Quem gasta todo o salário

é um escravo

Sim, escravos. De quem? Em boa parte dos casos, das circunstâncias. De (sub)empregos ruins, que conseguiram porque não tinham qualificação para conseguir algo melhor. O salário realmente é muito baixo, insuficiente para realmente custear as despesas do dia-a-dia. Sair dessa situação — a chamada armadilha da escassez — é muito difícil, e muito provavelmente apenas por meio da atuação de instituições que de fato funcionem.

Mas muita gente não vive nessa situação e, mesmo assim, não consegue economizar. Ainda assim — digo eu — são escravos. “De quem?”, pergunto de novo. De si mesmas. Do consumismo a que estão acostumadas. Podem ganhar aumento salarial e inexoravelmente aumentarão seu padrão de vida. Ganham R$ 5.000 e não economizam nada. Passam a ganhar R$ 7.000 e continuam a não conseguir economizar nada. Podem ganhar R$ 100.000 e — acredite!! — não conseguiriam economizar um único centavo.

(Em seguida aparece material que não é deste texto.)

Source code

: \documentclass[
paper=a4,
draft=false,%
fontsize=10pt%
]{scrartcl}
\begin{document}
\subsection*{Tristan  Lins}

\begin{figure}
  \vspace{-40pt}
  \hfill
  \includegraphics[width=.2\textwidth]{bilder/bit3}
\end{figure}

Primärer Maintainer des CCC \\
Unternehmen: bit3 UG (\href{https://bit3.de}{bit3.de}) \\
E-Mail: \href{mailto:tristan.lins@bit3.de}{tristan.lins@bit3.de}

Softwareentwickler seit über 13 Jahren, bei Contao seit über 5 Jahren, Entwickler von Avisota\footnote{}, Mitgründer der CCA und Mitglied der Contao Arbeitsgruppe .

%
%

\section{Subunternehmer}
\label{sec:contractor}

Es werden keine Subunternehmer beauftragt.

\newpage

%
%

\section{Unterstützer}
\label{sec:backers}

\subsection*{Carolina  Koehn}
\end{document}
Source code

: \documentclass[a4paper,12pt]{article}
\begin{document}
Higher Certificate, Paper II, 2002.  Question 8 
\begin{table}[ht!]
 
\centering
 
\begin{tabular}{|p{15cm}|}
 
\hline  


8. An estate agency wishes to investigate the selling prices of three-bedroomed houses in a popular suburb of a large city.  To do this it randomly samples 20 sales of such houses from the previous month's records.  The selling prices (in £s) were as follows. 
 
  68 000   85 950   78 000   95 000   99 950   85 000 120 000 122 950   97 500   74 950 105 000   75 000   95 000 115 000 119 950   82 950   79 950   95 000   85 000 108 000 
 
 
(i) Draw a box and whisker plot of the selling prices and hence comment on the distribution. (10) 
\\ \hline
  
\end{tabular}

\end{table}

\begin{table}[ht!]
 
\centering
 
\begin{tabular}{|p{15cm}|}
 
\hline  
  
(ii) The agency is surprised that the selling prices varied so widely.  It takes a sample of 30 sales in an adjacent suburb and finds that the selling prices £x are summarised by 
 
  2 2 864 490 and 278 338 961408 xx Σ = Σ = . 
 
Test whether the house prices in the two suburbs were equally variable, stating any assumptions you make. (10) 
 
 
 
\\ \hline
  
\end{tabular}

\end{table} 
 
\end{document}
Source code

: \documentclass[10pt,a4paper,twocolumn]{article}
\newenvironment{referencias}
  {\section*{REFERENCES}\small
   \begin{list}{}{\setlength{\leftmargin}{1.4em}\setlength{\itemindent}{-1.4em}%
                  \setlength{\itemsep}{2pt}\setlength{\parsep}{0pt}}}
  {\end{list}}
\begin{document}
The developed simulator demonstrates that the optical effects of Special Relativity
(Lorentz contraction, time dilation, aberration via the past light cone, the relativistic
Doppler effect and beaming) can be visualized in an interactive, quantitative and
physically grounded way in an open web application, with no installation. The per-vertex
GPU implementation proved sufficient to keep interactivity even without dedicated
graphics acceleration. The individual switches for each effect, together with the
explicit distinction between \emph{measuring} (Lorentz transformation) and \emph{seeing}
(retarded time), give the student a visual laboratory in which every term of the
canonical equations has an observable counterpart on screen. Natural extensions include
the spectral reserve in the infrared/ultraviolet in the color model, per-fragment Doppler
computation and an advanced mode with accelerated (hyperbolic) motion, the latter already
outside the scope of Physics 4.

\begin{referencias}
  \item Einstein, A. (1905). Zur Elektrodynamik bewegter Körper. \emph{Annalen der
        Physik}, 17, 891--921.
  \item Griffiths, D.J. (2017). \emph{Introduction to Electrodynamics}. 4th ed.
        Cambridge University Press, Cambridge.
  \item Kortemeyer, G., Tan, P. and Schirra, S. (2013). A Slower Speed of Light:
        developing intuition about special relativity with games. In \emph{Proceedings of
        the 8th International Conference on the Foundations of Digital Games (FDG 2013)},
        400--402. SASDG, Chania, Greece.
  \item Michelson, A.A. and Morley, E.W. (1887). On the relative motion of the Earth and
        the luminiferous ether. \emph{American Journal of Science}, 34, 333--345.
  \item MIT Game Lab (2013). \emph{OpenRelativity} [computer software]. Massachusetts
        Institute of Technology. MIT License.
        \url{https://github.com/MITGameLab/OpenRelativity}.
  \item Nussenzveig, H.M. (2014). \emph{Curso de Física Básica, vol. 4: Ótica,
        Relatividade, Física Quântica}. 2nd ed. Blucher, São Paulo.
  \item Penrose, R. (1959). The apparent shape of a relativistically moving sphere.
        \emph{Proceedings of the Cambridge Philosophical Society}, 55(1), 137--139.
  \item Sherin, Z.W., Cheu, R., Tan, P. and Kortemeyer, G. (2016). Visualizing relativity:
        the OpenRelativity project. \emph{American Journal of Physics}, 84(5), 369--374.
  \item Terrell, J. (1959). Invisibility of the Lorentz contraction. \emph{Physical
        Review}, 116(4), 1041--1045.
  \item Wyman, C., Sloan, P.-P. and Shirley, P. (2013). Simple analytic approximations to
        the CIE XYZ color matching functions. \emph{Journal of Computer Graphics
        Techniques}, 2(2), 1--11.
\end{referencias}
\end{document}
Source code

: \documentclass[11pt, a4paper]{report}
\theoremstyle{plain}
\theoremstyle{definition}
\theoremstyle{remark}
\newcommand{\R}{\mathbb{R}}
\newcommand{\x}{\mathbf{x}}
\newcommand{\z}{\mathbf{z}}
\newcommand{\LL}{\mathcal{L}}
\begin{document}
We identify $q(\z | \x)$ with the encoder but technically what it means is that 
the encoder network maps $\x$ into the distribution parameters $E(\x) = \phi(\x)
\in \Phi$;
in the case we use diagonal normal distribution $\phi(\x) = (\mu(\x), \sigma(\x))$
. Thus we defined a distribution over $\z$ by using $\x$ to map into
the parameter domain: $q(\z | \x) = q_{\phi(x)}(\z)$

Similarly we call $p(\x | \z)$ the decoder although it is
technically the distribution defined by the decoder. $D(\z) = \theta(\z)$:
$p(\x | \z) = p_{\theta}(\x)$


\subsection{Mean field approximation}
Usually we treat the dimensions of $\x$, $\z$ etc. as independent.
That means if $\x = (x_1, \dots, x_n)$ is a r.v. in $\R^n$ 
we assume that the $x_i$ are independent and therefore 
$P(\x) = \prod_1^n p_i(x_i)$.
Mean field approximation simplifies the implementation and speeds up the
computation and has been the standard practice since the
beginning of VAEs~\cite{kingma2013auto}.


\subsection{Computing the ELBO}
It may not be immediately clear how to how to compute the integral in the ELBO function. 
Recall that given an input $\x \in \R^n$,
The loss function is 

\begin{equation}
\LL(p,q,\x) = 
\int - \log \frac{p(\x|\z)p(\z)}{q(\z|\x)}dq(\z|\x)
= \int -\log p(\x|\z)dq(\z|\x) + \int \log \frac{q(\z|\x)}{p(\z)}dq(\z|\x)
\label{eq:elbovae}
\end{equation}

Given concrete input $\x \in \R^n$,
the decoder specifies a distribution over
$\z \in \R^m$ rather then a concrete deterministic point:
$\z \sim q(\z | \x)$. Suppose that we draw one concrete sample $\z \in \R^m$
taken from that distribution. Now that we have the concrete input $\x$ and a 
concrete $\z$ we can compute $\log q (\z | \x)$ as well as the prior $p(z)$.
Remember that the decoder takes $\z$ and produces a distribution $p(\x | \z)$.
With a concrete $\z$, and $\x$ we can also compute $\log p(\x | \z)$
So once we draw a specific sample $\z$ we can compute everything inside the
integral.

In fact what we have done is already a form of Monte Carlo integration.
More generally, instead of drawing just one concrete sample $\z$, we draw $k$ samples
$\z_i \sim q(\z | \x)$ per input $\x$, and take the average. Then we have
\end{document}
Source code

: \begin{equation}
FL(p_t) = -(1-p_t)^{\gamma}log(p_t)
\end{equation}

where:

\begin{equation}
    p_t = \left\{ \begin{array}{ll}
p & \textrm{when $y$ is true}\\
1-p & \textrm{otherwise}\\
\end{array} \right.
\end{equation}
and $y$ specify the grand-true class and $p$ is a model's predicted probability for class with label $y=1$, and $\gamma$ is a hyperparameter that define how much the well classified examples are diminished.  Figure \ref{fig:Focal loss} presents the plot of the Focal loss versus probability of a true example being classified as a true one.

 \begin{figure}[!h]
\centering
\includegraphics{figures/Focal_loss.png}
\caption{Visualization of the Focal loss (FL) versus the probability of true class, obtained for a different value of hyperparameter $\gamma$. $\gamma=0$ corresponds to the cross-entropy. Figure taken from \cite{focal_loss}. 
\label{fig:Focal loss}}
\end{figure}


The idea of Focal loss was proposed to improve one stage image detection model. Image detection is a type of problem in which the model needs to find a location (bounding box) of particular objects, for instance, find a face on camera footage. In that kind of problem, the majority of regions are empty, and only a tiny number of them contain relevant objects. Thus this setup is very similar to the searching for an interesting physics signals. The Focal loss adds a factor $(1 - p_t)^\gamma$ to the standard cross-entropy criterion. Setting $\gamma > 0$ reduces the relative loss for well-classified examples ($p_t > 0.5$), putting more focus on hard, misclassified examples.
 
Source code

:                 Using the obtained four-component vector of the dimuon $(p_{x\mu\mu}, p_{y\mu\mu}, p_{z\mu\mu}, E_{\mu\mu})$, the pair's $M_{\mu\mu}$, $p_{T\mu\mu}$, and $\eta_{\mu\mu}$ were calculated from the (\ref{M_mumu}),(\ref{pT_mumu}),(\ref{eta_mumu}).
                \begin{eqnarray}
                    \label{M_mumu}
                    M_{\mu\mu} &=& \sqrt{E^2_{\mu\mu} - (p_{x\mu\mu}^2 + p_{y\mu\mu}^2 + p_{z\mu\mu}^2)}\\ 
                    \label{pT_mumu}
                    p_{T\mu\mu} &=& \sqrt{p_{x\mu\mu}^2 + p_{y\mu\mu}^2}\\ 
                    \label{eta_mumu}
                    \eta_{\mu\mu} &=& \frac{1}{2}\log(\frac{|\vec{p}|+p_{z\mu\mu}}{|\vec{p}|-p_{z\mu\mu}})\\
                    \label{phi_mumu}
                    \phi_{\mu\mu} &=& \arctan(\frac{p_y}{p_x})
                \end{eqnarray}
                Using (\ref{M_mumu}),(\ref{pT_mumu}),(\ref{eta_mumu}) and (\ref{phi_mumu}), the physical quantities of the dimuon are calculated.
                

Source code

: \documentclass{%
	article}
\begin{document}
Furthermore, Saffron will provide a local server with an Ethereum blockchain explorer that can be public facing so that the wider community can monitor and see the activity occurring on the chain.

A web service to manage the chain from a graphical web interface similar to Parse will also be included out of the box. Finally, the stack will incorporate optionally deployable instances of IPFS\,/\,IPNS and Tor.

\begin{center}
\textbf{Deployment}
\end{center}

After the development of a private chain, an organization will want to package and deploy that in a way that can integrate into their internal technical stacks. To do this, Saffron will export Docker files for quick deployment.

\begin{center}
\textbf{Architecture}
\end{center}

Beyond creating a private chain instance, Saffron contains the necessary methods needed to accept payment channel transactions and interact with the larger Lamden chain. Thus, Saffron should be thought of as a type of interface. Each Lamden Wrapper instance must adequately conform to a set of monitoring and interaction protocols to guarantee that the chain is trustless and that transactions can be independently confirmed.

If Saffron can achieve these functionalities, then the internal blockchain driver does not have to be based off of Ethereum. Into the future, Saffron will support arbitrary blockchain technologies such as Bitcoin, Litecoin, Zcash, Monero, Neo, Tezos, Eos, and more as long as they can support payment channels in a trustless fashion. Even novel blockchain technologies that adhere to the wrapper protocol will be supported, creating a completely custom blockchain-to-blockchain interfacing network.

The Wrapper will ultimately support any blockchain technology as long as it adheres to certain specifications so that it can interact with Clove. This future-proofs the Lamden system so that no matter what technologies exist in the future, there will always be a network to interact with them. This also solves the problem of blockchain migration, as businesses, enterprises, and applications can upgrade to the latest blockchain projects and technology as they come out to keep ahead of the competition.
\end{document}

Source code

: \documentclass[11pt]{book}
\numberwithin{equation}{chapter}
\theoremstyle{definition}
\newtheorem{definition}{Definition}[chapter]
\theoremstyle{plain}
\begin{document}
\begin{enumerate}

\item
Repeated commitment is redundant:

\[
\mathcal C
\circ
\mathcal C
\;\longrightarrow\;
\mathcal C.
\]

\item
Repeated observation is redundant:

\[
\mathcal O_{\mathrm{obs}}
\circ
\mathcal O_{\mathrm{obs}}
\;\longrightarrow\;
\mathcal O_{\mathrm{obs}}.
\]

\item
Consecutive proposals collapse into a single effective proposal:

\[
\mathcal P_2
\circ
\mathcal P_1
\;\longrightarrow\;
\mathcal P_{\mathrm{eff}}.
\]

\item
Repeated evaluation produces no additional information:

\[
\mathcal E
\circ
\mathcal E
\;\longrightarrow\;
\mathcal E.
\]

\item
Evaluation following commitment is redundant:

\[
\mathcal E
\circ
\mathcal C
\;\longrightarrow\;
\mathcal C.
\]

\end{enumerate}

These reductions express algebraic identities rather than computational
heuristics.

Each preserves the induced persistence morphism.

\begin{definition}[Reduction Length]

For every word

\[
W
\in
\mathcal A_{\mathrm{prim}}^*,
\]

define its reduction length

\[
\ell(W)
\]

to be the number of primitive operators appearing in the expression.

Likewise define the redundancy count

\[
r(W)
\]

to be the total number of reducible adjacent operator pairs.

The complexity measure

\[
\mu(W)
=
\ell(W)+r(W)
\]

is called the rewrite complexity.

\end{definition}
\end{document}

Nessa situação, o salário alto não significa rigorosamente nada.

Imagine a situação de duas pessoas, Cláudio e Fabiana. Cláudio é bem remunerado, ganha R$ 20 mil por mês, mas só “consegue” economizar R$ 500. Vive almoçando e jantando com a família em restaurantes de luxo, comprando roupas de grife e quinquilharias. Troca de carro a cada dois anos. Fabiana, por sua vez, ganha R$ 7.000 e, por ser disciplinada e frugal, economiza, a cada mês, R$ 2.000. Em um ano, Fabiana consegue economizar R$ 24.000,00. Cláudio, apenas R$ 6.000,00. Quem ganha mais, mesmo?

Muitos leitores poderiam apresentar a seguinte objeção: Cláudio ganha mais porque tem o melhor padrão de vida. Consegue satisfazer melhor seus sonhos de consumo e, por isso, usufrui mais da vida. Será mesmo? No fundo, é o mesmo dilema enfrentado na fábula da cigarra e da formiga. Hoje a cigarra está a cantar, feliz e contente. Mas a formiga está preparada para os tempos de crise. Será que Cláudio conseguirá manter o emprego para sempre? E, daqui a 20, 30 anos, qual dos dois estará melhor preparado para aposentadoria no Brasil?

Semana passada, foram anunciadas novas regras para a aposentadoria. Eu nem me dou ao luxo de comentá-las por saber que logo logo serão modificadas novamente. E as mudanças são sempre – SEMPRE – pra pior do ponto de vista dos aposentados, porque a Previdência Social é deficitária e a população brasileira está a cada dia se tornando mais velha, impondo maior pressão orçamentária sobre o sistema previdenciário.  O resultado inexorável desse cenário é, basicamente, o seguinte:

os benefícios previdenciários serão cada vez menores;

a idade para aposentadoria será cada vez maior.

Por isso, é urgente que tenhamos menos “Cláudios” e mais “Fabianas”. Fabiana estará preparada para enfrentar a crise e provavelmente nem dependerá do sistema previdenciário para garantir uma velhice tranquila. Já Cláudio provavelmente será um peso para seus filhos durante a velhice, porque gastou todo o seu dinheiro quando deveria estar economizando.